Æternity is an exceptionally scalable blockchain protocol that is based on Ethereum’s network. Æternity offers a unique consensus mechanism that can be utilized to check oracles (we will touch on oracles later on in this article), which maximizes their efficiency, as Æternity prevents layering of consensus mechanisms on top of one another. State channels are implemented to maximize scalability and privacy. Channels’ tokens can be transferred via means of functional smart contracts that have access to the answers of an oracle. Æternity renders smart contracts faster and easier to execute, because it doesn’t act through recording contract code, or state, on the blockchain, i.e. on-chain, but without affecting the functionality of the smart contracts.

A week ago a white paper was published to introduce the architecture of Æternity and its potential use cases. Æternity can be used on a global scale in prediction markets and synthetic assets’ markets.

How Can Æternity Blockchain Serve Smart Contract Platforms?

There are three main problems that underlie the lack of sufficient scalability, coding safety and relatively inexpensive access to real-world data of the presently available smart contract platforms:

1. The presently prevalent stateful design renders smart contracts, coded for smart contract platforms, rather hard to analyze. Moreover, combining statfefulness with sequential ordering of transactions reduces scalability.

2. Introducing real-world data to smart contract platforms, in a trustless, decentralized and reliable manner significantly hurdles the realization of a large number of advantageous applications.

3. Most smart contract platforms have limited abilities to update themselves to cope with newly emerging economical and technological knowledge.

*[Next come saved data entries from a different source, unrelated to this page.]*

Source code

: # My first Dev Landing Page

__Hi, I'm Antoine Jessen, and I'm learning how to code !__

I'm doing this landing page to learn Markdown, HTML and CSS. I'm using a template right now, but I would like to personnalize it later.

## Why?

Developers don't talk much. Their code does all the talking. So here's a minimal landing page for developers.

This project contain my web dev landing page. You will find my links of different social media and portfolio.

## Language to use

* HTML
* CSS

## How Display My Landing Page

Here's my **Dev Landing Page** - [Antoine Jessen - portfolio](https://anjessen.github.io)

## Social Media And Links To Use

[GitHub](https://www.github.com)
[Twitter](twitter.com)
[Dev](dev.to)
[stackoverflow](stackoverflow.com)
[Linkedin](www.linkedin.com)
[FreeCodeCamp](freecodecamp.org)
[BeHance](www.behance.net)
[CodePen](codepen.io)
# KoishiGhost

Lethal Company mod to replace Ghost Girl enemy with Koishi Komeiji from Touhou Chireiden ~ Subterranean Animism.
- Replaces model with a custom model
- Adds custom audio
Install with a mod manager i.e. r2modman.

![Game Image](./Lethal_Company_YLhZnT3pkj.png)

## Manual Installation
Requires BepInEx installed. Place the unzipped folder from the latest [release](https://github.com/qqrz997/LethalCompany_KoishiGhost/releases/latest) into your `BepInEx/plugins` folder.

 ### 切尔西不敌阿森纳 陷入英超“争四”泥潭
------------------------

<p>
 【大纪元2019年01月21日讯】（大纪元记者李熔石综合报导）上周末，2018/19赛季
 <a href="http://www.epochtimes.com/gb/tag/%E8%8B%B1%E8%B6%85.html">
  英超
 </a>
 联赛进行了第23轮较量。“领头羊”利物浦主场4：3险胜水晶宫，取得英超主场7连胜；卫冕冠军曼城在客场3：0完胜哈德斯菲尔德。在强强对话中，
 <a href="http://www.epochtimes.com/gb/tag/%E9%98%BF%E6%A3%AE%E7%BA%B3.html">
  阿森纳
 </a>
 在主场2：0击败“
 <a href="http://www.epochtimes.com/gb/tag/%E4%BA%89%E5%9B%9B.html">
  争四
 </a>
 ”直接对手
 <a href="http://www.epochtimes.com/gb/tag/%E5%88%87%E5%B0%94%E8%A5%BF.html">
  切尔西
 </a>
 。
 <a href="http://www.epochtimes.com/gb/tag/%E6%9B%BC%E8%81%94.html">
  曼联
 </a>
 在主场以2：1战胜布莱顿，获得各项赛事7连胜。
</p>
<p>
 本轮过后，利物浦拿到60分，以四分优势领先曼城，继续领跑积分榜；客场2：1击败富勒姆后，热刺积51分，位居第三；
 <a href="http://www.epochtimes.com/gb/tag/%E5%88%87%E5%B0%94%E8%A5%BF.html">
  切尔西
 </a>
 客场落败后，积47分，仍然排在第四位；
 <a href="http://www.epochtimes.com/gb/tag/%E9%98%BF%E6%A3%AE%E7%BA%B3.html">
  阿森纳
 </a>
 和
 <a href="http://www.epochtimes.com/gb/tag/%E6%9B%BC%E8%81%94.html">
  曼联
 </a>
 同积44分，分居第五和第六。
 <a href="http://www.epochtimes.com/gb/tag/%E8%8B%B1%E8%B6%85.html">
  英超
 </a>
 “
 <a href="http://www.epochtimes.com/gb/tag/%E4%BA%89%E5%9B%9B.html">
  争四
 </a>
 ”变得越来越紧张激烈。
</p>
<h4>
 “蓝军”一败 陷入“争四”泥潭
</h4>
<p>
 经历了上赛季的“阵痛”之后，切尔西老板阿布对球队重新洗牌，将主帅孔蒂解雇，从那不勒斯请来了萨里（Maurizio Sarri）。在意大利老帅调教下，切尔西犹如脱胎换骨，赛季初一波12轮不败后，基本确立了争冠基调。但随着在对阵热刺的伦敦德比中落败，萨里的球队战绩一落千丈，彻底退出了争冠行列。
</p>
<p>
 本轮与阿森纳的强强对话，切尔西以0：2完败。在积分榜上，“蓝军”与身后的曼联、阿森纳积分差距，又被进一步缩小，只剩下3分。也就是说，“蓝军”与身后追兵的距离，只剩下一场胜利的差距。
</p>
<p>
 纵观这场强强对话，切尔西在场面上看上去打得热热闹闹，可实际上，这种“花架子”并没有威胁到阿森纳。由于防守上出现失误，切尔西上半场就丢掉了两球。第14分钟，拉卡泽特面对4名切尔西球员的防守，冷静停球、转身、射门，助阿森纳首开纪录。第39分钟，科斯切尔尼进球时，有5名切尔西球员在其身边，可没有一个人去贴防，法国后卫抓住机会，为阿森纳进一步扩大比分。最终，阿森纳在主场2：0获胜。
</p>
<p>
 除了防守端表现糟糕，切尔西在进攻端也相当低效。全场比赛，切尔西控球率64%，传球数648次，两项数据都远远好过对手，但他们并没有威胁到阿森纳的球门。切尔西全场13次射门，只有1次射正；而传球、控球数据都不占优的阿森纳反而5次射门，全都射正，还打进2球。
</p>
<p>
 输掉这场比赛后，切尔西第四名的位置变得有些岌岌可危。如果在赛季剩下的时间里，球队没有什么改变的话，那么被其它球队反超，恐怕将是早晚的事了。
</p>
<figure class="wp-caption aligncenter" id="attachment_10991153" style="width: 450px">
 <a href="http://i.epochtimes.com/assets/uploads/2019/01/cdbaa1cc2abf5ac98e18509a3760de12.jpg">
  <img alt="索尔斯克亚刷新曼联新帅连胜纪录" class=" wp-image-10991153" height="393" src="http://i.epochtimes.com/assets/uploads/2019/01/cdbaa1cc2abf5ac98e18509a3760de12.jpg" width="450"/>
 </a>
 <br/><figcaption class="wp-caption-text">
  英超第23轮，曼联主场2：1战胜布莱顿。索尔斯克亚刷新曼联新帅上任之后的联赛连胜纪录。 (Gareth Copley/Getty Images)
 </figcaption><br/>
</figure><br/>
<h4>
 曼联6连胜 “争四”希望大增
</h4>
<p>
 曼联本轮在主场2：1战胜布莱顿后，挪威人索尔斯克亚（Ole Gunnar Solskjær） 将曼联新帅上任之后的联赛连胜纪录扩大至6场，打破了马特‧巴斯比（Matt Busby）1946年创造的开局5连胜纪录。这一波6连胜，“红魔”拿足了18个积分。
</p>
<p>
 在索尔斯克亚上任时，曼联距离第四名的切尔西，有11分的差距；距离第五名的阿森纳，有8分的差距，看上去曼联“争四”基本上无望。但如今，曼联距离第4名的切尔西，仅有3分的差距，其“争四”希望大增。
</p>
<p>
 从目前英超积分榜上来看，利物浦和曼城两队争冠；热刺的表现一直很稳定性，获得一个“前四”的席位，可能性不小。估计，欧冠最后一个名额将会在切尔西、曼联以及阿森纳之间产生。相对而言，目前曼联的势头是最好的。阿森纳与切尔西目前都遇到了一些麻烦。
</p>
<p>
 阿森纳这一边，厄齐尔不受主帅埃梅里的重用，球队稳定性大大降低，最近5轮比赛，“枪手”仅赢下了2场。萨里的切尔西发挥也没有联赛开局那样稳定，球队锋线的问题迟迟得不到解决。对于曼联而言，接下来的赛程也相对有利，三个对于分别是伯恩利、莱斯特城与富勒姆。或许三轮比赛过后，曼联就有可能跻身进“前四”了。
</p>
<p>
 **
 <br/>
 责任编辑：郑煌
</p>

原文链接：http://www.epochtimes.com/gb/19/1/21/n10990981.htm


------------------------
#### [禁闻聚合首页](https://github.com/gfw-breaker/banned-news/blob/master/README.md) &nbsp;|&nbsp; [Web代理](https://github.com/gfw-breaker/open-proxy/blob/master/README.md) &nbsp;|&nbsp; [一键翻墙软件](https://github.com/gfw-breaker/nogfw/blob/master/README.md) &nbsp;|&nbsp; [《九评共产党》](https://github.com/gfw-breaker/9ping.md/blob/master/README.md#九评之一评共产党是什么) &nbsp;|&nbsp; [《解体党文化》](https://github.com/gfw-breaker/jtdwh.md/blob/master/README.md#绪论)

Recent studies of the state channel technology have proven that in many instances, storing state on-chain is unnecessary. In most cases, all data can be stored in state channels, and the blockchain would be only used to settle the economic results of exchange of information and/or to act as a fallout whenever a dispute occurs. This represents an alternative blockchain architecture approach, which is marked by Turing-complete smart contracts that exist in state channels but not on the blockchain. This would boost scalability as all transactions are independent and can be processed in parallel. Furthermore, this approach means that smart contracts will not write to shared state, which will greatly simplify contracts’ testing and verification.

Augur is a decentralized prediction market that attempted to integrate real-world data with the blockchain in a decentralized manner via a process that implements a consensus mechanism on smart contracts, rather than implementing the consensus mechanism provided by the underlying blockchain. This will result in inefficiencies, yet it won’t boost security. So, it is logically better to generalize the consensus mechanism of the blockchain so that it can provide information on the next internal state as well as on the external world’s state. So, we can assume that the blockchain’s consensus mechanism dictates the outcome of executing what complexity theory describes as an “oracle machine”. An oracle machine is a theoretical machine that is far more powerful than a Turing machine due to the fact that it can bear answers to questions whose answers cannot be computed such as “Who won the Super Bowl in 2016?”

Overview and Applications of Æternity:

Æternity is a blockchain protocol that is designed to solve all the aforementioned problems that are challenging smart contract platforms. Æternity provides a highly efficient system for transferring value. Practically speaking, Æternity represents a global oracle machine that can be utilized to provide decision making services on an enormous scale.

The stateless nature of Æternity’s smart contracts makes it ideal for building a myriad of applications including:

1.Identities: Each account will be associated with a unique ID number. Users will be allowed to register distinctive names and link them to a data structure’s Merkle root.

2. Wallet: the wallet manages the cryptocurrency, Aeon, private keys, sends and signs transactions. It can also be used to create channel transactions and use apps within the channel network.

3. Toll API: Payment channels open the door to a novel type of APIs where a user can pay for every API request. Toll APIs mitigates DDoS problems and simplifies the creation of high quality APIs.

4. Insured Crowdfunding: Insured crowdfunding can be implemented via means of dominant assurance contracts, which are smart contracts that are created to raise money for a good cause.

5. Others: other possible applications include cross-chain atomic swaps, event contracts (e.g. insurance, whistleblowing) and prediction markets.